» **Task instructions**
Each line containing the word "releases" must be copied from the material below.
Top of Records for this task
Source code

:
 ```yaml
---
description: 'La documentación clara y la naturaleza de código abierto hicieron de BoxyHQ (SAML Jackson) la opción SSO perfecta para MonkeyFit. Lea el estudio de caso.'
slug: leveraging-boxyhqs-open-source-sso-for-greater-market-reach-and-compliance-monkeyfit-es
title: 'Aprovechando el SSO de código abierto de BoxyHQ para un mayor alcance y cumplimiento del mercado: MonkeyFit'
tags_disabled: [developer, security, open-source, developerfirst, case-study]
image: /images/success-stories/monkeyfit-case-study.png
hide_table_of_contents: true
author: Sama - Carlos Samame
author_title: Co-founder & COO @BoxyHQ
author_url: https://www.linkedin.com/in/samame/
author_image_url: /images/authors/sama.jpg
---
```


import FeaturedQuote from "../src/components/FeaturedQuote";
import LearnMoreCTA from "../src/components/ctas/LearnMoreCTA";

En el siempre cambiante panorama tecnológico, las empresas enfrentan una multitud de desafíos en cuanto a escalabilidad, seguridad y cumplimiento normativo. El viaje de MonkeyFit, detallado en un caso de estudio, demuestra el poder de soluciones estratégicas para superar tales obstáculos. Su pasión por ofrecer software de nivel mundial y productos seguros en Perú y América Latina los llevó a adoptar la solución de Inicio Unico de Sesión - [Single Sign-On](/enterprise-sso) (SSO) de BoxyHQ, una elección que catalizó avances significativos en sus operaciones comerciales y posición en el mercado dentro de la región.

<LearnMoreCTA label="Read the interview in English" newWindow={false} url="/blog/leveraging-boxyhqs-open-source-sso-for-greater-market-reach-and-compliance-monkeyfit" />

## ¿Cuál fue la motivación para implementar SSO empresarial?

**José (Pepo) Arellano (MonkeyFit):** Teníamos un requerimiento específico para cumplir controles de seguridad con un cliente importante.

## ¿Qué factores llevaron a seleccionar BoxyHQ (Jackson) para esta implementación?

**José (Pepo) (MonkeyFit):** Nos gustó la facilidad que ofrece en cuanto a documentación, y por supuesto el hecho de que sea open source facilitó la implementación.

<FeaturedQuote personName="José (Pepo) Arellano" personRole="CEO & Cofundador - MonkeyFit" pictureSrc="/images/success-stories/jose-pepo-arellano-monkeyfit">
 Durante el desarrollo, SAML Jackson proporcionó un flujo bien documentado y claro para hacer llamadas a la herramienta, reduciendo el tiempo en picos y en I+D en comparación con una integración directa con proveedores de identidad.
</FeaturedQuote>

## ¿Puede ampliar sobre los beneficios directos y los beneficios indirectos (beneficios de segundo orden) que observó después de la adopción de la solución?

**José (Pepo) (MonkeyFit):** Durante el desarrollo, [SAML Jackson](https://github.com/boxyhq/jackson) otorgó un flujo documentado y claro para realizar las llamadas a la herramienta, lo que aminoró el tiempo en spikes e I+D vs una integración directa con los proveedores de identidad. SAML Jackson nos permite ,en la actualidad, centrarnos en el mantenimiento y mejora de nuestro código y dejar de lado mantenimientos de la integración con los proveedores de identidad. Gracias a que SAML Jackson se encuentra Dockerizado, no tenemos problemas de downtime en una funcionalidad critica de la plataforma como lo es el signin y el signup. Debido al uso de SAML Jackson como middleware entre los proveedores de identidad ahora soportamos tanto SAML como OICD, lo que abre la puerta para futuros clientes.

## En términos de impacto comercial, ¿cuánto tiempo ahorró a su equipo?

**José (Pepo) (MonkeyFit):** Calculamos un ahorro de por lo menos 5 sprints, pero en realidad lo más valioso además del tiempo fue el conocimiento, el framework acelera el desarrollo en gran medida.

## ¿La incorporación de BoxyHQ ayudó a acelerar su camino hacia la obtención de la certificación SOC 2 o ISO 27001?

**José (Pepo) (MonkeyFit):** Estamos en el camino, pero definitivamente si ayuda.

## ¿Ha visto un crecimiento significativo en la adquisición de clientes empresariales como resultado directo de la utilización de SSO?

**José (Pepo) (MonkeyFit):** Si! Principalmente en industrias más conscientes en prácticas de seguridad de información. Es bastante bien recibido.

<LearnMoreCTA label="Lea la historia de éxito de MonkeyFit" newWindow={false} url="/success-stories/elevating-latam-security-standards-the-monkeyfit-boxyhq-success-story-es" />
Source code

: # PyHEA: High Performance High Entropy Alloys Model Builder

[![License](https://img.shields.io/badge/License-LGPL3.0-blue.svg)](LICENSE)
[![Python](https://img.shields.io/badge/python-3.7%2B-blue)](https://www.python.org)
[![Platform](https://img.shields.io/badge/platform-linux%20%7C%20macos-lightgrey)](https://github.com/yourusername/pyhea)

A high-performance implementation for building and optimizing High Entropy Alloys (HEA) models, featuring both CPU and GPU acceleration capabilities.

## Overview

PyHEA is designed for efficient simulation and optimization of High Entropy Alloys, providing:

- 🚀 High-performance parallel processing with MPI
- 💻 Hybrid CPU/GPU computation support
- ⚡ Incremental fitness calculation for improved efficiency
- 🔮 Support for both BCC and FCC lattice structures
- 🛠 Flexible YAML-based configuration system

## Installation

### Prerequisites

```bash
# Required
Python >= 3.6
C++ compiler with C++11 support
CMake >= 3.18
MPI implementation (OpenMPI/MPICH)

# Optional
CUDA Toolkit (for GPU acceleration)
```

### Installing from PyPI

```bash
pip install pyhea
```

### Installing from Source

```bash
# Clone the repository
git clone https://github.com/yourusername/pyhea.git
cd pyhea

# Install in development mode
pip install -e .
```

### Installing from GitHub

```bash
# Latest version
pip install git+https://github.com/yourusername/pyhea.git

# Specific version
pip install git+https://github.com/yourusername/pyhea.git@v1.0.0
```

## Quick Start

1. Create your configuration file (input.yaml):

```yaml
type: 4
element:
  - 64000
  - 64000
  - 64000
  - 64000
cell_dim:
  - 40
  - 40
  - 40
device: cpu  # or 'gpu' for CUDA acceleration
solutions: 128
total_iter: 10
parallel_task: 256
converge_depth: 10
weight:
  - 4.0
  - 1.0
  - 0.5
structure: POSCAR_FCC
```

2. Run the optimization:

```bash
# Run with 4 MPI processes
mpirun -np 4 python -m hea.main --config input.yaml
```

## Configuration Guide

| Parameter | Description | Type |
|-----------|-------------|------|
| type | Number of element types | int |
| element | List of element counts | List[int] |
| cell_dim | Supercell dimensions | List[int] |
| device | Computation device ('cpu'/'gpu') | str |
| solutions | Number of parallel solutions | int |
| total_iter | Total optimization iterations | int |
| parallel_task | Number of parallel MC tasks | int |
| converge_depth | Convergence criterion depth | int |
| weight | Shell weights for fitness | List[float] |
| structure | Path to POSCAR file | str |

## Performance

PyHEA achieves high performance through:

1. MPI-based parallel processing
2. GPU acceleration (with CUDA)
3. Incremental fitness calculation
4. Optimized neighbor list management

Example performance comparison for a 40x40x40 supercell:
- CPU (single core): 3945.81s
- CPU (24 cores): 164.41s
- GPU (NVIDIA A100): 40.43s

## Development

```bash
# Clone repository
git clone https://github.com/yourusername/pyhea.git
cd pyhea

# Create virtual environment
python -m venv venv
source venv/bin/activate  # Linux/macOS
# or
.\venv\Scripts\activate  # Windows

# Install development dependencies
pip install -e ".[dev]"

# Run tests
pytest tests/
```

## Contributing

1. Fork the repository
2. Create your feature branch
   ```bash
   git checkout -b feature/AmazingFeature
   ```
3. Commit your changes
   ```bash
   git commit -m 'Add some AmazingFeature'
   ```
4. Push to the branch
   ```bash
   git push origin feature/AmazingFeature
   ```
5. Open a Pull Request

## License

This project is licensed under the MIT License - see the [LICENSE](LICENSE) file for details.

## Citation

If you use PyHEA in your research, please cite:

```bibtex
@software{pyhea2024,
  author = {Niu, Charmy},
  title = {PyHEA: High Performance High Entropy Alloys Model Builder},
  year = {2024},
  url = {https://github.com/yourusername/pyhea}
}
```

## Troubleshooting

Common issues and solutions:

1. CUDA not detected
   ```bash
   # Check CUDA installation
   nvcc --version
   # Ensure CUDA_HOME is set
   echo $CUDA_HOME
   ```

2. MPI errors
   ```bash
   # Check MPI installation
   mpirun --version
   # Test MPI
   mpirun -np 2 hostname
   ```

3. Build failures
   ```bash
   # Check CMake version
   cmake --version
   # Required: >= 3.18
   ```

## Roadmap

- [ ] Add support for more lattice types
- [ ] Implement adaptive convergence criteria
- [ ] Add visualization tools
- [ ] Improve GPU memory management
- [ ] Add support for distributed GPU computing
Bottom of Records for this task
Top of Records for this task
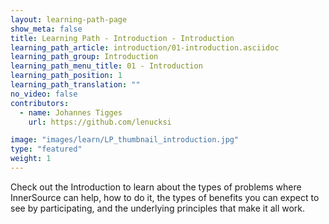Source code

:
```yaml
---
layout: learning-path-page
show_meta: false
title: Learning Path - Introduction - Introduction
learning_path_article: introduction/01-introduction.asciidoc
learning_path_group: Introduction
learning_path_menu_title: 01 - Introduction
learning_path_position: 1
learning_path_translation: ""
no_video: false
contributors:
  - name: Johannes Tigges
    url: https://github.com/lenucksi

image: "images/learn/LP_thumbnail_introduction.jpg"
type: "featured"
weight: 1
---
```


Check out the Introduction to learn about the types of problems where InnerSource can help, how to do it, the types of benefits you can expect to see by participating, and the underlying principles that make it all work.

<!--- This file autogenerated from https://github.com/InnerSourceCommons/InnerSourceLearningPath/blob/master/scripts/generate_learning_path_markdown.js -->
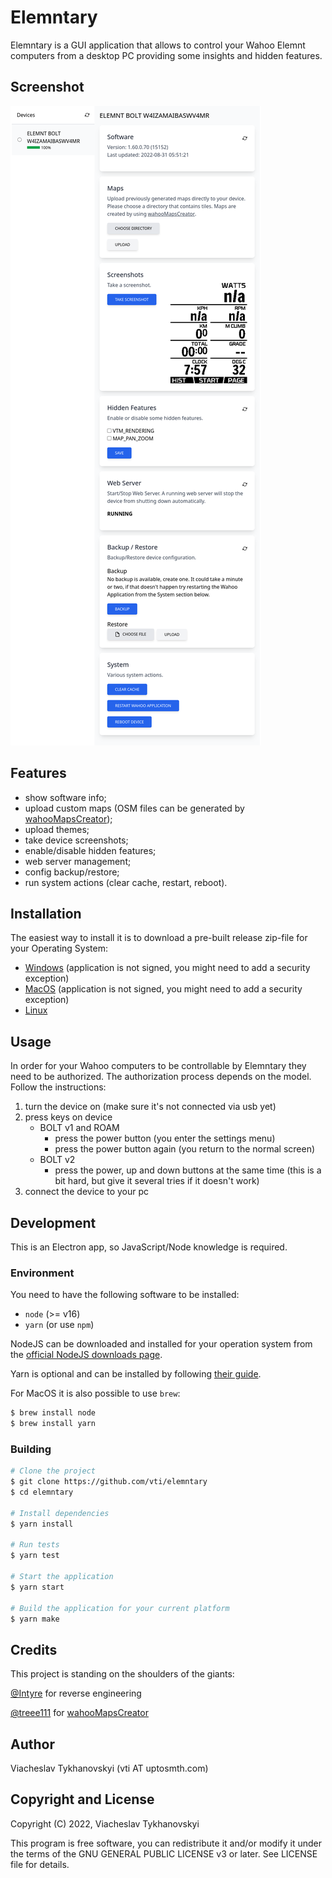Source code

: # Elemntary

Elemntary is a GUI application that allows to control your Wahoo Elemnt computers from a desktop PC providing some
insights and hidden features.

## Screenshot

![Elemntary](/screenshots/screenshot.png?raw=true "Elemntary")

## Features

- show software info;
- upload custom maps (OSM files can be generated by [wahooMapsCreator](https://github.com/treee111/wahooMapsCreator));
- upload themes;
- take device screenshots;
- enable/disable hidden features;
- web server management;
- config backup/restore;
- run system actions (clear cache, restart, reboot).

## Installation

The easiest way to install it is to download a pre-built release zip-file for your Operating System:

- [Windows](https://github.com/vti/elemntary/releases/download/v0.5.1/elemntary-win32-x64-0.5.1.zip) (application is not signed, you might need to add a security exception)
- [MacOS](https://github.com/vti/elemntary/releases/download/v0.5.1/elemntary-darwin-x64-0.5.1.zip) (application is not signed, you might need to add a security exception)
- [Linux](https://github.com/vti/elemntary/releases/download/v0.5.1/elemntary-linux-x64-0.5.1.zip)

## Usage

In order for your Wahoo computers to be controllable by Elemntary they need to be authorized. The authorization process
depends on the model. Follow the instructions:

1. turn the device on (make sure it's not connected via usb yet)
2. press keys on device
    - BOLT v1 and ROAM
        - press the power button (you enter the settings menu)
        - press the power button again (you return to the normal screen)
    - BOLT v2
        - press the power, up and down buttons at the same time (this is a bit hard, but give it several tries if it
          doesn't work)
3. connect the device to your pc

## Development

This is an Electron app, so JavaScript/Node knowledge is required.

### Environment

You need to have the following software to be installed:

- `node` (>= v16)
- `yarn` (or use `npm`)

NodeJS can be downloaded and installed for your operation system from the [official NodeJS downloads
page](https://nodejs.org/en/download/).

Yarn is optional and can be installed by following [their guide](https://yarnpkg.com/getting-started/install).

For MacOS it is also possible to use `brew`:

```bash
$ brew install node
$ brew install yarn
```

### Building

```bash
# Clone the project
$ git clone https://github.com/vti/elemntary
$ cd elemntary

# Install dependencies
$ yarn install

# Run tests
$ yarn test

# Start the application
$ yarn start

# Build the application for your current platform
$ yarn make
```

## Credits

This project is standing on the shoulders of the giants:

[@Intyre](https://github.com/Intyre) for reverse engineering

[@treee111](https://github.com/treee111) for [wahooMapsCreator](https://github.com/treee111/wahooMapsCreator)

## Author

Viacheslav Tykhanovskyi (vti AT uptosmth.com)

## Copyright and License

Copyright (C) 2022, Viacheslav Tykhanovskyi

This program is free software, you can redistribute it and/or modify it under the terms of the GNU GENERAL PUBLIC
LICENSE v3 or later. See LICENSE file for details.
Bottom of Records for this task
Top of Records for this task
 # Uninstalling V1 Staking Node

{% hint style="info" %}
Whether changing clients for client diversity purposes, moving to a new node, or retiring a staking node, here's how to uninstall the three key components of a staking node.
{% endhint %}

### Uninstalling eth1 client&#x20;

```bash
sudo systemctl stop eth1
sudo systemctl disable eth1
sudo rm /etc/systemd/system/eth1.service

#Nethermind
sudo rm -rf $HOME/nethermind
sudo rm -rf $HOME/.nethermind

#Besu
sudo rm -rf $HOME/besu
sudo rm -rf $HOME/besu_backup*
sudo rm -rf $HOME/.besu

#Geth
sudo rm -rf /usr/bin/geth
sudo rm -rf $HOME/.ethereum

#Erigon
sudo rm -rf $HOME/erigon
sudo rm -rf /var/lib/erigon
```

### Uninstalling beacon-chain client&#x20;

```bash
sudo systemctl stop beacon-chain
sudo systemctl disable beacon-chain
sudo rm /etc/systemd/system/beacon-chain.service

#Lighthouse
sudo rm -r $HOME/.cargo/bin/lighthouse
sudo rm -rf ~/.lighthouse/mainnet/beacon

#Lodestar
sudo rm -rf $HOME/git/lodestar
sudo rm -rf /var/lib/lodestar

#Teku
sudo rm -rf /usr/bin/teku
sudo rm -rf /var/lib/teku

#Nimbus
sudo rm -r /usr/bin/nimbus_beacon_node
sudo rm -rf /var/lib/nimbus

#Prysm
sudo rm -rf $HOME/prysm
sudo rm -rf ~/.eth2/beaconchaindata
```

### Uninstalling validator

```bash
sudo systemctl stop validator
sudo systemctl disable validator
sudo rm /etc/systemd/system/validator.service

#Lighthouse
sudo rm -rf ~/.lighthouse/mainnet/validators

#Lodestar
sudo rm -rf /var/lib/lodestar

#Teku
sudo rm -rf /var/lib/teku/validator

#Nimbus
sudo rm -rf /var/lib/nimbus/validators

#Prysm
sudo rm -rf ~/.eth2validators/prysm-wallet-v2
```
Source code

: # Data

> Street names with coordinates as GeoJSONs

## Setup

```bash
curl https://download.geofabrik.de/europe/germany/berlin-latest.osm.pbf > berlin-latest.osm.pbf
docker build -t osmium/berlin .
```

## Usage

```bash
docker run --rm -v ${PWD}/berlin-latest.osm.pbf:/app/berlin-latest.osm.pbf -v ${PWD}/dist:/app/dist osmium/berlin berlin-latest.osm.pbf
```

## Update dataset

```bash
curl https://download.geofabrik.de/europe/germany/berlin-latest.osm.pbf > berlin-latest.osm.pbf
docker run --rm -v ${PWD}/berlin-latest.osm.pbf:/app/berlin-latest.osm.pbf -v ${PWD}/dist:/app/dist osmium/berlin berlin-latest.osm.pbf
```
Bottom of Records for this task
» **Answer box**
- [Windows](https://github.com/vti/elemntary/releases/download/v0.5.1/elemntary-win32-x64-0.5.1.zip) (application is not signed, you might need to add a security exception)
- [MacOS](https://github.com/vti/elemntary/releases/download/v0.5.1/elemntary-darwin-x64-0.5.1.zip) (application is not signed, you might need to add a security exception)
- [Linux](https://github.com/vti/elemntary/releases/download/v0.5.1/elemntary-linux-x64-0.5.1.zip)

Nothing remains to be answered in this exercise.